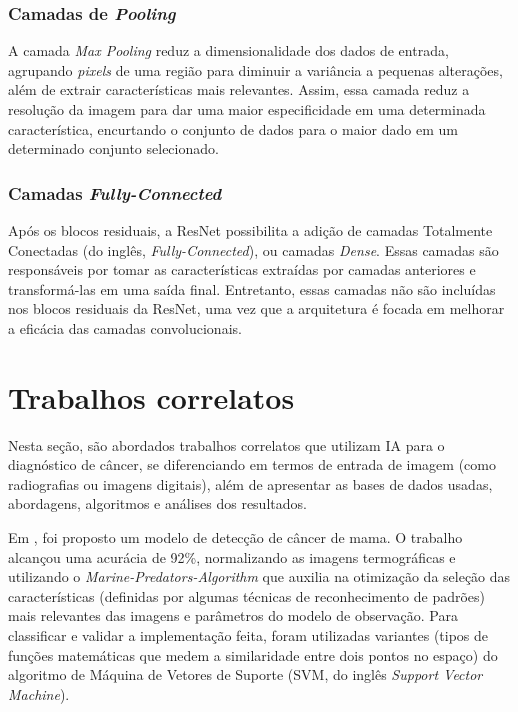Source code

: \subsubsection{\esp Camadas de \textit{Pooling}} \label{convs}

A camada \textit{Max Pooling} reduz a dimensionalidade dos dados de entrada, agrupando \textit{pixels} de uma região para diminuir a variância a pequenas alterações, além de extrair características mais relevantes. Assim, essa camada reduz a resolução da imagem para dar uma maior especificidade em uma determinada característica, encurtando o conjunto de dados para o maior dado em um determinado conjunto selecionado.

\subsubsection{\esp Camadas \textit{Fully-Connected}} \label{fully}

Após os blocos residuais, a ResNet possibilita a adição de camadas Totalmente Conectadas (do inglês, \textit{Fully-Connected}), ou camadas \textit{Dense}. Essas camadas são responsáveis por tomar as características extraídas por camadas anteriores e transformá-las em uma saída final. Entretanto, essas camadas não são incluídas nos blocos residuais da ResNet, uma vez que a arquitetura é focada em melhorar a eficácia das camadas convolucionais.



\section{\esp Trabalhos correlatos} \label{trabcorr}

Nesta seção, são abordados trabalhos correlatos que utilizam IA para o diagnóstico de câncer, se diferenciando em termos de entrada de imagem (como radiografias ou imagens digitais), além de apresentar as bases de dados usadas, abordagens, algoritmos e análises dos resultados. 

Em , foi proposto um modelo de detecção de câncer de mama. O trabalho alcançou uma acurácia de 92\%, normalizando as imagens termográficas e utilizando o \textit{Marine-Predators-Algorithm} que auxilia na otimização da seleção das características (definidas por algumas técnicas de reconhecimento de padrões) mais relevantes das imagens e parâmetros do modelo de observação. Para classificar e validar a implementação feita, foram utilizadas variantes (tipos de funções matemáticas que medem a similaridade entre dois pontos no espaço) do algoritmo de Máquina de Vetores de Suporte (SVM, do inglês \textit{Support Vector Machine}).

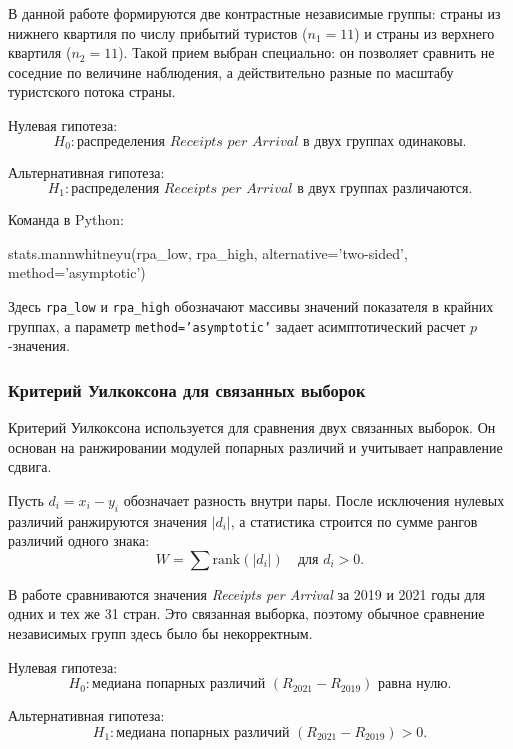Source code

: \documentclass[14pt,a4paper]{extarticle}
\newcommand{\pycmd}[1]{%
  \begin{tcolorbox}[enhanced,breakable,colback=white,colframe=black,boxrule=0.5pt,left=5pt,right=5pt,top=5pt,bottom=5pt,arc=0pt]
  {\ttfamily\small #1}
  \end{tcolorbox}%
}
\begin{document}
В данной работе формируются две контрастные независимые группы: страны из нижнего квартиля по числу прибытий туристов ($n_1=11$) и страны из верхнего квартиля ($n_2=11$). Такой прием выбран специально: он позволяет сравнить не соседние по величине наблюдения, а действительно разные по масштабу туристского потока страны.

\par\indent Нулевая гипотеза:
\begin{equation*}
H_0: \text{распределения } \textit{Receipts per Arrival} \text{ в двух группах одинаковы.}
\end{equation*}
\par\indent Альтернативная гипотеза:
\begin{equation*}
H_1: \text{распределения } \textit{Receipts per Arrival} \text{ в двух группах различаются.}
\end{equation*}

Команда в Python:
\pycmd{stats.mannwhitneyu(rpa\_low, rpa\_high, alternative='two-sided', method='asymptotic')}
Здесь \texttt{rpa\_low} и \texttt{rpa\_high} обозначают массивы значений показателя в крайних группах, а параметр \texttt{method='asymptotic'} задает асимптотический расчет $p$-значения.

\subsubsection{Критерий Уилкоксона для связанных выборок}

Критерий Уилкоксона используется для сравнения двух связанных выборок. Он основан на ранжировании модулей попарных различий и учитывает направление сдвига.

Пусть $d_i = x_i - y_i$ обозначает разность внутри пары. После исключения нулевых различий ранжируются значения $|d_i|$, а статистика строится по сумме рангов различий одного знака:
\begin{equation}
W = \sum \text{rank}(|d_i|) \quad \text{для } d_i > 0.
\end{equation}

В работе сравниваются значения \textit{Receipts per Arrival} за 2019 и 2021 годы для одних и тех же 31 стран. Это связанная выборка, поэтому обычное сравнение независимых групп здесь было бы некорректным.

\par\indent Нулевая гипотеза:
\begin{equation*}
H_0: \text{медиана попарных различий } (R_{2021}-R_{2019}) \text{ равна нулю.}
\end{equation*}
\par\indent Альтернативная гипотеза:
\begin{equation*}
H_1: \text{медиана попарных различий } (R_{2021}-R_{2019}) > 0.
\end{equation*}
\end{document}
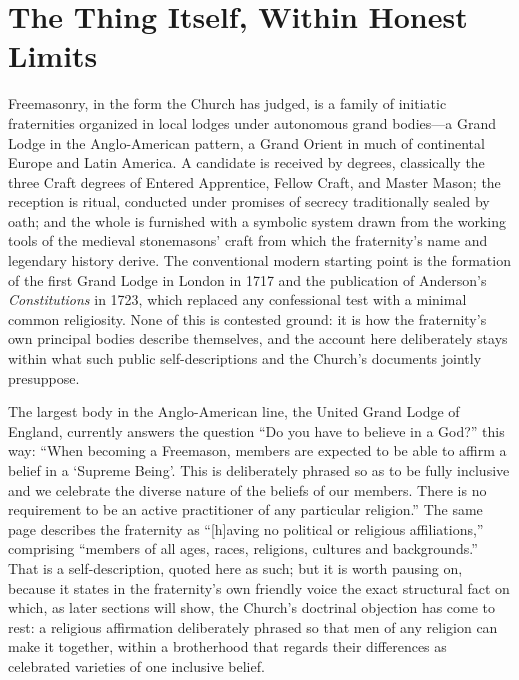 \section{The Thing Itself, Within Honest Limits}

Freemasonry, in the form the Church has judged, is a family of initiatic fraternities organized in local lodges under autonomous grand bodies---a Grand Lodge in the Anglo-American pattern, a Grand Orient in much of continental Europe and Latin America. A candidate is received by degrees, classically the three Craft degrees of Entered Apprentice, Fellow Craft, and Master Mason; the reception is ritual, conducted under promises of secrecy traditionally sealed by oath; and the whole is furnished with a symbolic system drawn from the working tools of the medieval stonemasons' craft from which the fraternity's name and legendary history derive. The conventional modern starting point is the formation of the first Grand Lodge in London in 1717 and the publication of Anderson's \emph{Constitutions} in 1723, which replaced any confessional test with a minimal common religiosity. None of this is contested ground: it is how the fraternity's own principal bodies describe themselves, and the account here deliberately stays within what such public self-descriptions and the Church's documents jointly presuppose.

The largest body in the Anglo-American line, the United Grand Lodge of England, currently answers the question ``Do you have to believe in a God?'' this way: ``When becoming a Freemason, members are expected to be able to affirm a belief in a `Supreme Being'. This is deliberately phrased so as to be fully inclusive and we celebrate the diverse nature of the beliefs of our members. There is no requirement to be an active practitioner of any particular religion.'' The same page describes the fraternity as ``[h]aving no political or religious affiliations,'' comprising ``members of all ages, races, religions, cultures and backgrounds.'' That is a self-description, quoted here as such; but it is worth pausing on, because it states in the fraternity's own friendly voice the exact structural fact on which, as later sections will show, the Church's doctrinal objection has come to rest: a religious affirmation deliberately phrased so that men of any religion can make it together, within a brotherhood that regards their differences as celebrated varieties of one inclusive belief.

★ ★ ★ ★ ★ ★ ★

| TASK DESCRIPTION |
The result should be the full material above, word for word, with its pictures omitted.

| ANSWER FOR THE TASK |
Source code

: \subsubsection{\esp Camadas de \textit{Pooling}} \label{convs}

A camada \textit{Max Pooling} reduz a dimensionalidade dos dados de entrada, agrupando \textit{pixels} de uma região para diminuir a variância a pequenas alterações, além de extrair características mais relevantes. Assim, essa camada reduz a resolução da imagem para dar uma maior especificidade em uma determinada característica, encurtando o conjunto de dados para o maior dado em um determinado conjunto selecionado.

\subsubsection{\esp Camadas \textit{Fully-Connected}} \label{fully}

Após os blocos residuais, a ResNet possibilita a adição de camadas Totalmente Conectadas (do inglês, \textit{Fully-Connected}), ou camadas \textit{Dense}. Essas camadas são responsáveis por tomar as características extraídas por camadas anteriores e transformá-las em uma saída final. Entretanto, essas camadas não são incluídas nos blocos residuais da ResNet, uma vez que a arquitetura é focada em melhorar a eficácia das camadas convolucionais.



\section{\esp Trabalhos correlatos} \label{trabcorr}

Nesta seção, são abordados trabalhos correlatos que utilizam IA para o diagnóstico de câncer, se diferenciando em termos de entrada de imagem (como radiografias ou imagens digitais), além de apresentar as bases de dados usadas, abordagens, algoritmos e análises dos resultados. 

Em , foi proposto um modelo de detecção de câncer de mama. O trabalho alcançou uma acurácia de 92\%, normalizando as imagens termográficas e utilizando o \textit{Marine-Predators-Algorithm} que auxilia na otimização da seleção das características (definidas por algumas técnicas de reconhecimento de padrões) mais relevantes das imagens e parâmetros do modelo de observação. Para classificar e validar a implementação feita, foram utilizadas variantes (tipos de funções matemáticas que medem a similaridade entre dois pontos no espaço) do algoritmo de Máquina de Vetores de Suporte (SVM, do inglês \textit{Support Vector Machine}).

Source code

: \documentclass[14pt,a4paper]{extarticle}
\newcommand{\pycmd}[1]{%
  \begin{tcolorbox}[enhanced,breakable,colback=white,colframe=black,boxrule=0.5pt,left=5pt,right=5pt,top=5pt,bottom=5pt,arc=0pt]
  {\ttfamily\small #1}
  \end{tcolorbox}%
}
\begin{document}
В данной работе формируются две контрастные независимые группы: страны из нижнего квартиля по числу прибытий туристов ($n_1=11$) и страны из верхнего квартиля ($n_2=11$). Такой прием выбран специально: он позволяет сравнить не соседние по величине наблюдения, а действительно разные по масштабу туристского потока страны.

\par\indent Нулевая гипотеза:
\begin{equation*}
H_0: \text{распределения } \textit{Receipts per Arrival} \text{ в двух группах одинаковы.}
\end{equation*}
\par\indent Альтернативная гипотеза:
\begin{equation*}
H_1: \text{распределения } \textit{Receipts per Arrival} \text{ в двух группах различаются.}
\end{equation*}

Команда в Python:
\pycmd{stats.mannwhitneyu(rpa\_low, rpa\_high, alternative='two-sided', method='asymptotic')}
Здесь \texttt{rpa\_low} и \texttt{rpa\_high} обозначают массивы значений показателя в крайних группах, а параметр \texttt{method='asymptotic'} задает асимптотический расчет $p$-значения.

\subsubsection{Критерий Уилкоксона для связанных выборок}

Критерий Уилкоксона используется для сравнения двух связанных выборок. Он основан на ранжировании модулей попарных различий и учитывает направление сдвига.

Пусть $d_i = x_i - y_i$ обозначает разность внутри пары. После исключения нулевых различий ранжируются значения $|d_i|$, а статистика строится по сумме рангов различий одного знака:
\begin{equation}
W = \sum \text{rank}(|d_i|) \quad \text{для } d_i > 0.
\end{equation}

В работе сравниваются значения \textit{Receipts per Arrival} за 2019 и 2021 годы для одних и тех же 31 стран. Это связанная выборка, поэтому обычное сравнение независимых групп здесь было бы некорректным.

\par\indent Нулевая гипотеза:
\begin{equation*}
H_0: \text{медиана попарных различий } (R_{2021}-R_{2019}) \text{ равна нулю.}
\end{equation*}
\par\indent Альтернативная гипотеза:
\begin{equation*}
H_1: \text{медиана попарных различий } (R_{2021}-R_{2019}) > 0.
\end{equation*}
\end{document}
 \section{The Thing Itself, Within Honest Limits}

Freemasonry, in the form the Church has judged, is a family of initiatic fraternities organized in local lodges under autonomous grand bodies---a Grand Lodge in the Anglo-American pattern, a Grand Orient in much of continental Europe and Latin America. A candidate is received by degrees, classically the three Craft degrees of Entered Apprentice, Fellow Craft, and Master Mason; the reception is ritual, conducted under promises of secrecy traditionally sealed by oath; and the whole is furnished with a symbolic system drawn from the working tools of the medieval stonemasons' craft from which the fraternity's name and legendary history derive. The conventional modern starting point is the formation of the first Grand Lodge in London in 1717 and the publication of Anderson's \emph{Constitutions} in 1723, which replaced any confessional test with a minimal common religiosity. None of this is contested ground: it is how the fraternity's own principal bodies describe themselves, and the account here deliberately stays within what such public self-descriptions and the Church's documents jointly presuppose.

The largest body in the Anglo-American line, the United Grand Lodge of England, currently answers the question ``Do you have to believe in a God?'' this way: ``When becoming a Freemason, members are expected to be able to affirm a belief in a `Supreme Being'. This is deliberately phrased so as to be fully inclusive and we celebrate the diverse nature of the beliefs of our members. There is no requirement to be an active practitioner of any particular religion.'' The same page describes the fraternity as ``[h]aving no political or religious affiliations,'' comprising ``members of all ages, races, religions, cultures and backgrounds.'' That is a self-description, quoted here as such; but it is worth pausing on, because it states in the fraternity's own friendly voice the exact structural fact on which, as later sections will show, the Church's doctrinal objection has come to rest: a religious affirmation deliberately phrased so that men of any religion can make it together, within a brotherhood that regards their differences as celebrated varieties of one inclusive belief.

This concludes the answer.